(Your objective)
Determine the number of lines of the records below that include "lead". Respond with the number and no other text.

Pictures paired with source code
# # # #

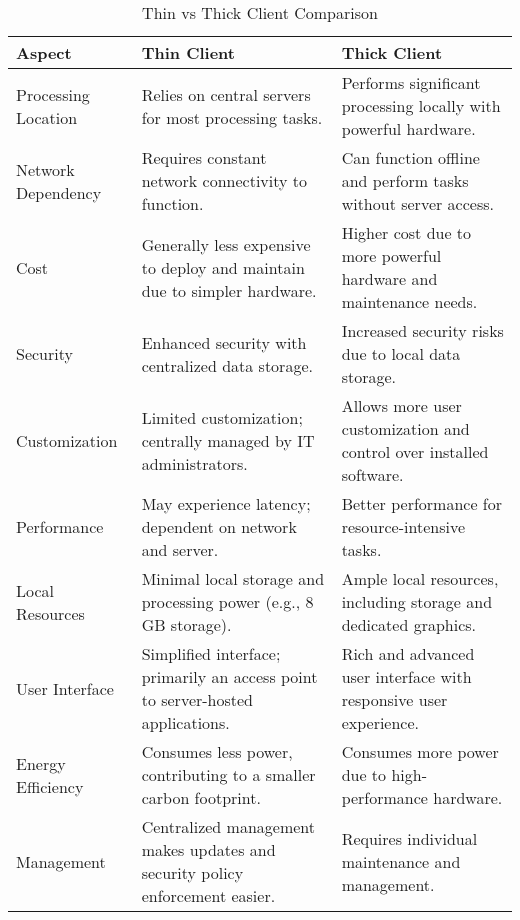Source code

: \begin{table}[h]
    \centering
    \label{thin-vs-thick}
    \begin{tabularx}{\textwidth}{@{} >{\RaggedRight\arraybackslash}p{} | >{\RaggedRight\arraybackslash}X | >{\RaggedRight\arraybackslash}X @{}}
        \toprule
        Aspect & Thin Client & Thick Client \\
        \midrule %
        Processing Location & Relies on central servers for most processing tasks. & Performs significant processing locally with powerful hardware. \\
        \midrule %
        Network Dependency & Requires constant network connectivity to function. & Can function offline and perform tasks without server access. \\
        \midrule
        Cost & Generally less expensive to deploy and maintain due to simpler hardware. & Higher cost due to more powerful hardware and maintenance needs. \\
        \midrule
        Security & Enhanced security with centralized data storage. & Increased security risks due to local data storage. \\
        \midrule
        Customization & Limited customization; centrally managed by IT administrators. & Allows more user customization and control over installed software. \\
        \midrule
        Performance & May experience latency; dependent on network and server. & Better performance for resource-intensive tasks. \\
        \midrule
        Local Resources & Minimal local storage and processing power (e.g., 8 GB storage). & Ample local resources, including storage and dedicated graphics. \\
        \midrule
        User Interface & Simplified interface; primarily an access point to server-hosted applications. & Rich and advanced user interface with responsive user experience. \\
        \midrule
        Energy Efficiency & Consumes less power, contributing to a smaller carbon footprint. & Consumes more power due to high-performance hardware. \\
        \midrule
        Management & Centralized management makes updates and security policy enforcement easier. & Requires individual maintenance and management. \\
        \bottomrule %
    \end{tabularx}
    \caption{Thin vs Thick Client Comparison}
\end{table}


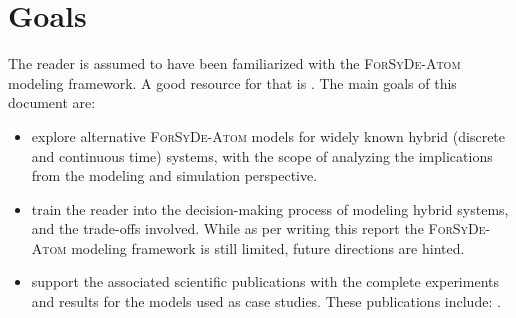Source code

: 
\section{Goals}
\label{sec:goals}

The reader is assumed to have been familiarized with the \textsc{ForSyDe-Atom} modeling framework. A good resource for that is . The main goals of this document are:
\begin{itemize}
\item explore alternative \textsc{ForSyDe-Atom} models for widely known hybrid (discrete and continuous time) systems, with the scope of analyzing the implications from the modeling and simulation perspective.
\item train the reader into the decision-making process of modeling hybrid systems, and the trade-offs involved. While as per writing this report the \textsc{ForSyDe-Atom} modeling framework is still limited, future directions are hinted.
\item support the associated scientific publications with the complete experiments and results for the models used as case studies. These publications include: \cite{ungureanu18a}.
\end{itemize}


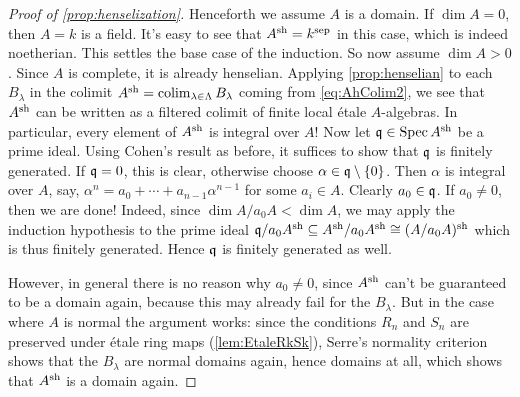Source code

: \documentclass[a4paper, 10pt, oneside, DIV=9, chapterprefix=true, numbers=enddot, bibliography=totoc]{scrbook}
\begin{document}
\begin{proof}[Proof of \cref{prop:henselization}]
	Henceforth we assume $A$ is a domain. If $\dim A=0$, then $A=k$ is a field. It's easy to see that $A^{\mathrm{sh}}=k^{\mathrm{sep}}$ in this case, which is indeed noetherian. This settles the base case of the induction. So now assume $\dim A>0$. Since $A$ is complete, it is already henselian. Applying \cref{prop:henselian} to each $B_\lambda$ in the colimit $A^{\mathrm{sh}}=\operatorname*{colim}_{\lambda\in\Lambda}B_\lambda$ coming from \cref{eq:AhColim2}, we see that $A^{\mathrm{sh}}$ can be written as a filtered colimit of finite local étale $A$-algebras. In particular, every element of $A^{\mathrm{sh}}$ is integral over $A$! Now let $\mathfrak{q}\in\operatorname{Spec} A^{\mathrm{sh}}$ be a prime ideal. Using Cohen's result as before, it suffices to show that $\mathfrak{q}$ is finitely generated. If $\mathfrak{q}=0$, this is clear, otherwise choose $\alpha\in\mathfrak{q}\setminus\{0\}$. Then $\alpha$ is integral over $A$, say, $\alpha^n=a_0+\dotsb+a_{n-1}\alpha^{n-1}$ for some $a_i\in A$. Clearly $a_0\in\mathfrak{q}$. If $a_0\neq 0$, then we are done! Indeed, since $\dim A/a_0A<\dim A$, we may apply the induction hypothesis to the prime ideal $\mathfrak{q}/a_0A^{\mathrm{sh}}\subseteq A^{\mathrm{sh}}/a_0A^{\mathrm{sh}}\cong (A/a_0A)^{\mathrm{sh}}$ which is thus finitely generated. Hence $\mathfrak{q}$ is finitely generated as well.
	
	However, in general there is no reason why $a_0\neq 0$, since $A^{\mathrm{sh}}$ can't be guaranteed to be a domain again, because this may already fail for the $B_\lambda$. But in the case where $A$ is normal the argument works: since the conditions $R_n$ and $S_n$ are preserved under étale ring maps (\cref{lem:EtaleRkSk}), Serre's normality criterion shows that the $B_\lambda$ are normal domains again, hence domains at all, which shows that $A^{\mathrm{sh}}$ is a domain again.
	

\end{proof}
\end{document}
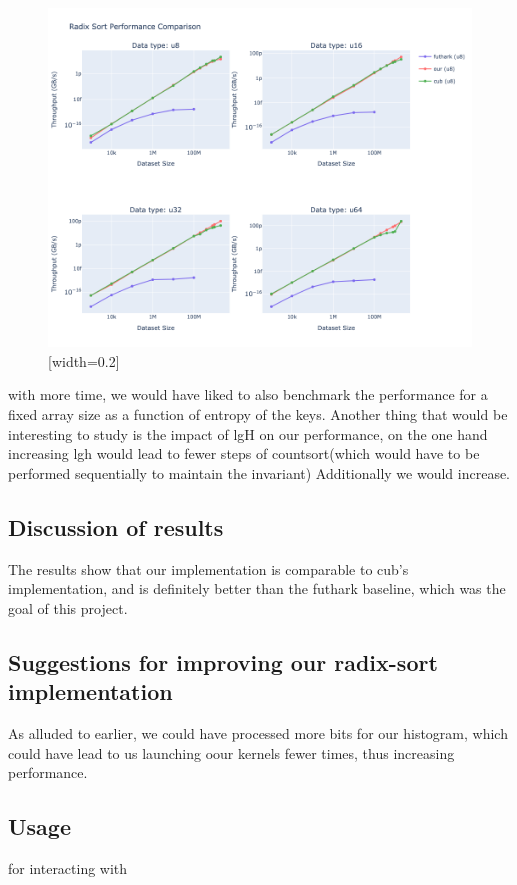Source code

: \documentclass{article}
\begin{document}
\begin{figure}[h]
  \includegraphics{images/combined_benchmarks.png}[width=0.2]
\end{figure}

with more time, we would have liked to also benchmark the performance for a fixed array size as a function of entropy of the keys.
Another thing that would be interesting to study is the impact of lgH on our performance, on the one hand increasing lgh would lead to fewer steps of countsort(which would have to be performed sequentially to maintain the invariant)
Additionally we would increase.


\subsection{Discussion of results}
The results show that our implementation is comparable to cub's implementation, and is definitely better than the futhark baseline, which was the goal of this project.

\subsection{Suggestions for improving our radix-sort implementation}
As alluded to earlier, we could have processed more bits for our histogram, which could have lead to us launching oour kernels fewer times, thus increasing performance.

\subsection{Usage}

for interacting with 



\end{document}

# # # #

(Output of the exercise)
2